◆ **Your task**: The pictures are to be omitted when the entries are reproduced exactly.
Recorded information: Begin
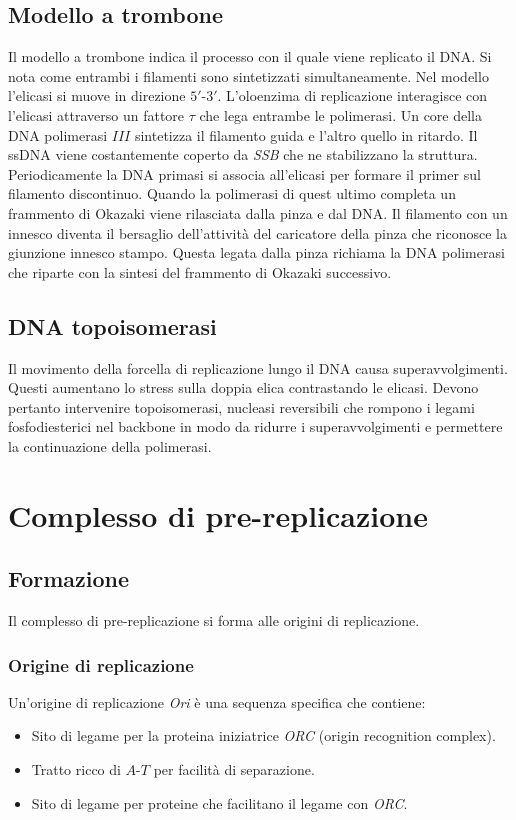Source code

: 	\subsection{Modello a trombone}
	Il modello a trombone indica il processo con il quale viene replicato il DNA.
	Si nota come entrambi i filamenti sono sintetizzati simultaneamente.
	Nel modello l'elicasi si muove in direzione $5'$-$3'$.
	L'oloenzima di replicazione interagisce con l'elicasi attraverso un fattore $\tau$ che lega entrambe le polimerasi.
	Un core della DNA polimerasi $III$ sintetizza il filamento guida e l'altro quello in ritardo.
	Il ssDNA viene costantemente coperto da \emph{SSB} che ne stabilizzano la struttura.
	Periodicamente la DNA primasi si associa all'elicasi per formare il primer sul filamento discontinuo.
	Quando la polimerasi di quest ultimo completa un frammento di Okazaki viene rilasciata dalla pinza e dal DNA.
	Il filamento con un innesco diventa il bersaglio dell'attivit\`a del caricatore della pinza che riconosce la giunzione innesco stampo.
	Questa legata dalla pinza richiama la DNA polimerasi che riparte con la sintesi del frammento di Okazaki successivo.

	\subsection{DNA topoisomerasi}
	Il movimento della forcella di replicazione lungo il DNA causa superavvolgimenti.
	Questi aumentano lo stress sulla doppia elica contrastando le elicasi.
	Devono pertanto intervenire topoisomerasi, nucleasi reversibili che rompono i legami fosfodiesterici nel backbone in modo da ridurre i superavvolgimenti e permettere la continuazione della polimerasi.

\section{Complesso di pre-replicazione}

	\subsection{Formazione}
	Il complesso di pre-replicazione si forma alle origini di replicazione.

		\subsubsection{Origine di replicazione}
		Un'origine di replicazione \emph{Ori} \`e una sequenza specifica che contiene:
		\begin{multicols}{2}
			\begin{itemize}
				\item Sito di legame per la proteina iniziatrice \emph{ORC} (origin recognition complex).
				\item Tratto ricco di $A$-$T$ per facilit\`a di separazione.
				\item Sito di legame per proteine che facilitano il legame con \emph{ORC}.
			\end{itemize}
		\end{multicols}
Recorded information: End
◆ **Exercise output**:
Source code

: 	\subsection{Modello a trombone}
	Il modello a trombone indica il processo con il quale viene replicato il DNA.
	Si nota come entrambi i filamenti sono sintetizzati simultaneamente.
	Nel modello l'elicasi si muove in direzione $5'$-$3'$.
	L'oloenzima di replicazione interagisce con l'elicasi attraverso un fattore $\tau$ che lega entrambe le polimerasi.
	Un core della DNA polimerasi $III$ sintetizza il filamento guida e l'altro quello in ritardo.
	Il ssDNA viene costantemente coperto da \emph{SSB} che ne stabilizzano la struttura.
	Periodicamente la DNA primasi si associa all'elicasi per formare il primer sul filamento discontinuo.
	Quando la polimerasi di quest ultimo completa un frammento di Okazaki viene rilasciata dalla pinza e dal DNA.
	Il filamento con un innesco diventa il bersaglio dell'attivit\`a del caricatore della pinza che riconosce la giunzione innesco stampo.
	Questa legata dalla pinza richiama la DNA polimerasi che riparte con la sintesi del frammento di Okazaki successivo.

	\subsection{DNA topoisomerasi}
	Il movimento della forcella di replicazione lungo il DNA causa superavvolgimenti.
	Questi aumentano lo stress sulla doppia elica contrastando le elicasi.
	Devono pertanto intervenire topoisomerasi, nucleasi reversibili che rompono i legami fosfodiesterici nel backbone in modo da ridurre i superavvolgimenti e permettere la continuazione della polimerasi.

\section{Complesso di pre-replicazione}

	\subsection{Formazione}
	Il complesso di pre-replicazione si forma alle origini di replicazione.

		\subsubsection{Origine di replicazione}
		Un'origine di replicazione \emph{Ori} \`e una sequenza specifica che contiene:
		\begin{multicols}{2}
			\begin{itemize}
				\item Sito di legame per la proteina iniziatrice \emph{ORC} (origin recognition complex).
				\item Tratto ricco di $A$-$T$ per facilit\`a di separazione.
				\item Sito di legame per proteine che facilitano il legame con \emph{ORC}.
			\end{itemize}
		\end{multicols}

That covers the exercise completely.